Step 1: Removal and excavation
We start by stripping the existing lawn or surface and excavating to a set depth, usually 75 to 100 millimetres for a residential lawn and more for a heavy-use or pet area. On the clay soils common in Duffin Heights and Seaton we often dig a little deeper, because clay holds water and needs a thicker free-draining base above it. Excavating properly also keeps the finished turf flush with patios, walkways, and garden edges instead of sitting proud of them.
Step 2: Grading and drainage
With the area dug out, we shape the ground to fall away from the house and toward a suitable drainage point. Pickering's spring melt and summer downpours put drainage to the test, so this grade matters. On low-lying lots near Frenchman's Bay or along the West Shore we sometimes add a perforated drain line in the base to move water faster. The goal is simple: no water should ever sit under the turf.

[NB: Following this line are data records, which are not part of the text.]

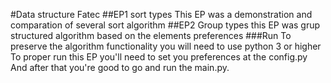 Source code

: #Data structure Fatec
##EP1 sort types
This EP was a demonstration and comparation of several sort algorithm
##EP2 Group types
this EP was grup structured algorithm based on the elements preferences
###Run
To preserve the algorithm functionality you will need to use python 3 or higher
To proper run this EP you'll need to set you preferences at the config.py
And after that you're good to go and run the main.py.

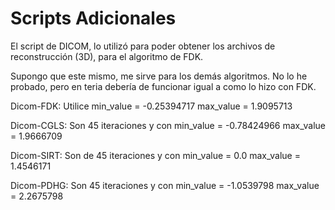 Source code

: # Scripts Adicionales

El script de DICOM, lo utilizó para poder obtener los archivos de reconstrucción (3D),
para el algoritmo de FDK.

Supongo que este mismo, me sirve para los demás algoritmos. No lo he probado, pero en teria
debería de funcionar igual a como lo hizo con FDK.

Dicom-FDK: Utilice min_value = -0.25394717 max_value = 1.9095713

Dicom-CGLS: Son 45 iteraciones y con min_value = -0.78424966 max_value = 1.9666709

Dicom-SIRT: Son de 45 iteraciones y con min_value = 0.0 max_value = 1.4546171

Dicom-PDHG: Son 45 iteraciones y con min_value = -1.0539798 max_value = 2.2675798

Step 3: Weed barrier and sub-base
A geotextile fabric goes down to separate the native soil from the stone and to stop weeds pushing up through the seams. On top of that we build the sub-base from crushed stone, usually a 19 millimetre clear or a granular blend, laid in lifts and compacted with a plate compactor. This is the structural heart of the lawn. A well-compacted stone base is what stops the surface from rutting under foot traffic and from heaving during freeze-thaw cycles.
Step 4: Levelling layer
Over the compacted stone we add a finer layer of stone dust or screenings and compact it to a smooth, firm finish. This is the surface the turf actually rests on, and any lump or dip here will telegraph through the grass. We screed and check it carefully, because a flat, dense levelling course is the difference between a lawn that looks laid by hand and one that looks poured.
Step 5: Turf, seaming and fastening
The turf is rolled out, left to relax so the backing settles, then cut to fit the space. Seams are glued and joined so they disappear, with the fibres all running the same direction for a uniform look. We fasten the perimeter with galvanized landscape spikes or a nailer board along hard edges. Careful cutting around trees, garden beds, and awkward corners is where an experienced Pickering crew earns its keep, particularly on the irregular lots in older Bay Ridges and Rosebank.

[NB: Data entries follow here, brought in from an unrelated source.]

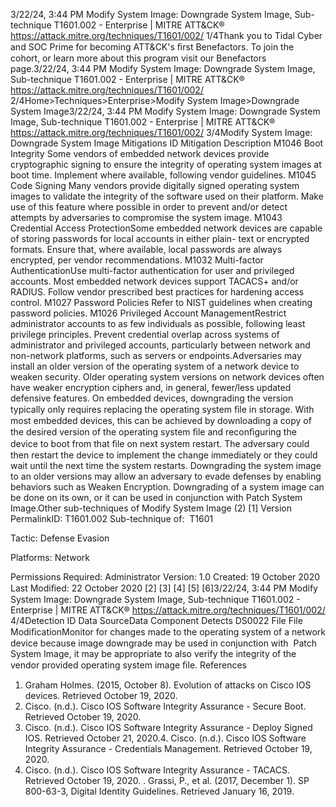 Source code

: 3/22/24, 3:44 PM Modify System Image: Downgrade System Image, Sub-technique T1601.002 - Enterprise | MITRE ATT&CK®
https://attack.mitre.org/techniques/T1601/002/ 1/4Thank you to Tidal Cyber and SOC Prime for becoming ATT&CK's ﬁrst Benefactors. To join the cohort, or learn more about this program visit our
Benefactors page.3/22/24, 3:44 PM Modify System Image: Downgrade System Image, Sub-technique T1601.002 - Enterprise | MITRE ATT&CK®
https://attack.mitre.org/techniques/T1601/002/ 2/4Home>Techniques>Enterprise>Modify System Image>Downgrade System Image3/22/24, 3:44 PM Modify System Image: Downgrade System Image, Sub-technique T1601.002 - Enterprise | MITRE ATT&CK®
https://attack.mitre.org/techniques/T1601/002/ 3/4Modify System Image: Downgrade System Image
Mitigations
ID Mitigation Description
M1046 Boot Integrity Some vendors of embedded network devices provide cryptographic signing to ensure the integrity of
operating system images at boot time. Implement where available, following vendor guidelines. 
M1045 Code Signing Many vendors provide digitally signed operating system images to validate the integrity of the
software used on their platform. Make use of this feature where possible in order to prevent and/or
detect attempts by adversaries to compromise the system image. 
M1043 Credential Access
ProtectionSome embedded network devices are capable of storing passwords for local accounts in either plain-
text or encrypted formats. Ensure that, where available, local passwords are always encrypted, per
vendor recommendations. 
M1032 Multi-factor
AuthenticationUse multi-factor authentication for user and privileged accounts. Most embedded network devices
support TACACS+ and/or RADIUS. Follow vendor prescribed best practices for hardening access
control.
M1027 Password Policies Refer to NIST guidelines when creating password policies. 
M1026 Privileged Account
ManagementRestrict administrator accounts to as few individuals as possible, following least privilege principles.
Prevent credential overlap across systems of administrator and privileged accounts, particularly
between network and non-network platforms, such as servers or endpoints.Adversaries may install an older version of the operating system of a network device to weaken security. Older operating system versions on
network devices often have weaker encryption ciphers and, in general, fewer/less updated defensive features. 
On embedded devices, downgrading the version typically only requires replacing the operating system ﬁle in storage. With most embedded
devices, this can be achieved by downloading a copy of the desired version of the operating system ﬁle and reconﬁguring the device to boot
from that ﬁle on next system restart. The adversary could then restart the device to implement the change immediately or they could wait
until the next time the system restarts.
Downgrading the system image to an older versions may allow an adversary to evade defenses by enabling behaviors such as Weaken
Encryption. Downgrading of a system image can be done on its own, or it can be used in conjunction with Patch System Image.Other sub-techniques of Modify System Image (2)
[1]
Version PermalinkID: T1601.002
Sub-technique of:  T1601

Tactic: Defense Evasion

Platforms: Network

Permissions Required: Administrator
Version: 1.0
Created: 19 October 2020
Last Modiﬁed: 22 October 2020
[2]
[3]
[4]
[5]
[6]3/22/24, 3:44 PM Modify System Image: Downgrade System Image, Sub-technique T1601.002 - Enterprise | MITRE ATT&CK®
https://attack.mitre.org/techniques/T1601/002/ 4/4Detection
ID Data SourceData Component Detects
DS0022 File File
ModiﬁcationMonitor for changes made to the operating system of a network device because image
downgrade may be used in conjunction with  Patch System Image, it may be appropriate to
also verify the integrity of the vendor provided operating system image ﬁle.
References
1. Graham Holmes. (2015, October 8). Evolution of attacks on
Cisco IOS devices. Retrieved October 19, 2020.
2. Cisco. (n.d.). Cisco IOS Software Integrity Assurance - Secure
Boot. Retrieved October 19, 2020.
3. Cisco. (n.d.). Cisco IOS Software Integrity Assurance - Deploy
Signed IOS. Retrieved October 21, 2020.4. Cisco. (n.d.). Cisco IOS Software Integrity Assurance -
Credentials Management. Retrieved October 19, 2020.
5. Cisco. (n.d.). Cisco IOS Software Integrity Assurance -
TACACS. Retrieved October 19, 2020.
. Grassi, P., et al. (2017, December 1). SP 800-63-3, Digital
Identity Guidelines. Retrieved January 16, 2019.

Step 6: Infill and finishing
Finally we brush in infill, typically a silica sand or a coated antimicrobial sand for pet areas. Infill weighs the turf down, keeps the blades standing upright, and protects the backing. We power-brush the fibres to lift them, sweep the surface clean, and walk the finished lawn with you. The same base process supports specialty surfaces too, from a backyard lawn to a level, true-rolling putting green.
Why the base matters more than the turf
You can install premium turf over a poor base and it will still fail. You can install mid-grade turf over an excellent base and it will look great for years. In a freeze-thaw climate like Pickering's, the base is what resists frost heave and keeps the surface flat and draining. When you compare quotes, the base spec tells you far more about the result than the turf brand does.

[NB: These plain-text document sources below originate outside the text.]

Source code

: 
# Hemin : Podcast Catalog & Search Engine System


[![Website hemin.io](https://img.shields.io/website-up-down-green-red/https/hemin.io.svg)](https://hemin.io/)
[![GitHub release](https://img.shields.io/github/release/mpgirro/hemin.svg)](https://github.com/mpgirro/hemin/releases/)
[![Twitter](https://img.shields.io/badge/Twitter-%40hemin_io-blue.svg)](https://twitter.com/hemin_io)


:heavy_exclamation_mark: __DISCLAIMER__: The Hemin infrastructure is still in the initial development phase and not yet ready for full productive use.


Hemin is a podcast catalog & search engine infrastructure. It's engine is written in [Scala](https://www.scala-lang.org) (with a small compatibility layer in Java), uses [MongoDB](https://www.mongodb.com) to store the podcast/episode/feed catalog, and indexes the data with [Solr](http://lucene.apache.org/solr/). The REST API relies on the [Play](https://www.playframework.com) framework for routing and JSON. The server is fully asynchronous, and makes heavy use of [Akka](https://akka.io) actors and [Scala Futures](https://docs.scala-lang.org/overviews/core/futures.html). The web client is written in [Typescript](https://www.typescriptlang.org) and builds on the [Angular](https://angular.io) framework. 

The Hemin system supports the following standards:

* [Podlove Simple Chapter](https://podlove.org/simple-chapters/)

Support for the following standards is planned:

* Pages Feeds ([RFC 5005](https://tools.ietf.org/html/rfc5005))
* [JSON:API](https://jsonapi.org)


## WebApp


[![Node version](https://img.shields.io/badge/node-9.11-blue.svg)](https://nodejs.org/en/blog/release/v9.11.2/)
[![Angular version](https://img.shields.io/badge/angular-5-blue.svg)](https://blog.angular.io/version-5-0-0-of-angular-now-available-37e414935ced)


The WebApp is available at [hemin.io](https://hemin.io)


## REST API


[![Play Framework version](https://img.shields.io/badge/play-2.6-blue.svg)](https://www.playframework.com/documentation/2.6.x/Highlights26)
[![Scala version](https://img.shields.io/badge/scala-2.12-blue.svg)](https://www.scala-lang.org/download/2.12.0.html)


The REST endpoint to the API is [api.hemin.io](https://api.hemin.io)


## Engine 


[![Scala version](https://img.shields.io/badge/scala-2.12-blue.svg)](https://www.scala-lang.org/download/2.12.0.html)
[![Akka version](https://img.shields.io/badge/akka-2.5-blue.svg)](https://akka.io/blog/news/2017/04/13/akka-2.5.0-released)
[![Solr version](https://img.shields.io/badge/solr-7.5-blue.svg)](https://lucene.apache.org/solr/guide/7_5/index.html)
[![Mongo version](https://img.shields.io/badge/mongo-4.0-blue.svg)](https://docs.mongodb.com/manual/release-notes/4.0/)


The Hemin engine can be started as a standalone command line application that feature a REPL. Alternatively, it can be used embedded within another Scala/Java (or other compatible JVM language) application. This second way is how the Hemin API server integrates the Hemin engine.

Frequently asked questions
Can artificial grass be installed over existing soil or grass?
Not directly. Laying turf on soil or over a living lawn traps moisture, invites weeds, and leads to an uneven, sinking surface. The soil has to be excavated and replaced with a compacted stone base first.
How deep is the base for artificial grass in Pickering?
Most residential lawns use a 75 to 100 millimetre compacted stone base. Clay-heavy sites in Seaton and Duffin Heights, pet areas, and high-traffic zones often call for a deeper base to drain and hold up through freeze-thaw.
Do I need a drain under artificial grass?
Not always. A properly graded open-stone base drains most yards on its own. Low-lying or clay lots may need an added perforated drain line, which we assess during the on-site visit.
Get your base done right in Pickering
The turf is the easy part. The base is where a lawn is won or lost, and it is worth doing properly the first time. Call (289) 277-0119 or visit our contact page for a free site assessment, and we will spec the base your yard actually needs.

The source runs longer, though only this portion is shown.